A year ago they were living by the bank of China’s Yellow River. Now, the seven yarmulke-and-tzitzit-clad young men, sitting in central Jerusalem and chatting about their lives, are Israel’s keenest yeshiva students.It is the end of July, the day after the Fast of Av, when every yeshiva halts for summer break – but this group won’t stop.
They come from a community that has fascinated Jews for centuries – China’s Kaifeng Jewish community. Jews are said to have settled in China in the eighth or ninth century. It is believed that at one point, there were as many as 5,000 Jews in Kaifeng; however the community disintegrated in the mid-19th century, with the death of its last rabbi, and those members that hadn’t done so already intermarried and dropped most aspects of religious observance.

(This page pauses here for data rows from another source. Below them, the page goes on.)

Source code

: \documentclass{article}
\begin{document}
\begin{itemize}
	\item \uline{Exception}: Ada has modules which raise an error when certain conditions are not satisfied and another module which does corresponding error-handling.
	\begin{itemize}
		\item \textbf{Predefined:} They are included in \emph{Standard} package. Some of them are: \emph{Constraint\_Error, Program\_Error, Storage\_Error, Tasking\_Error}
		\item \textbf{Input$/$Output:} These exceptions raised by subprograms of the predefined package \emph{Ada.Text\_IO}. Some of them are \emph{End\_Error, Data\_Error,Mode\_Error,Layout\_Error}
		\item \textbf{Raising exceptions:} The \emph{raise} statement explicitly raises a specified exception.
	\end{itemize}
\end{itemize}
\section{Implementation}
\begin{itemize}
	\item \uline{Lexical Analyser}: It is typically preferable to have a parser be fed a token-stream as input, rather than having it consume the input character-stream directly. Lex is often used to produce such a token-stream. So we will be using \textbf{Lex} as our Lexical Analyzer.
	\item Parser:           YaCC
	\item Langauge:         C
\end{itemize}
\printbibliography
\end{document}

The seven men in Jerusalem are descendants of this community in which families retained a sense of Jewish identity and, in some cases, in a manner reminiscent of the Marranos of Spain and Portugal, clung to some disjointed traditions.
They have already earned their place in history, as the first group of Kaifeng men to ever study at an Israeli yeshiva. But they want to convert to Judaism as soon as possible and, under the Law of Return, exchange their visitor visas for aliyah visas and make their move to Israel permanent. Their study program is preparing them for conversion tests.
“Here is my home,” said Li Fei, 22, describing how he felt on the day of the group’s arrival last October, when he visited the Western Wall.
Kaifeng’s Jews are said to have been merchants from Persia or Iraq who made their way eastward along the Silk Road and established themselves in the city with the blessing of the Chinese emperor.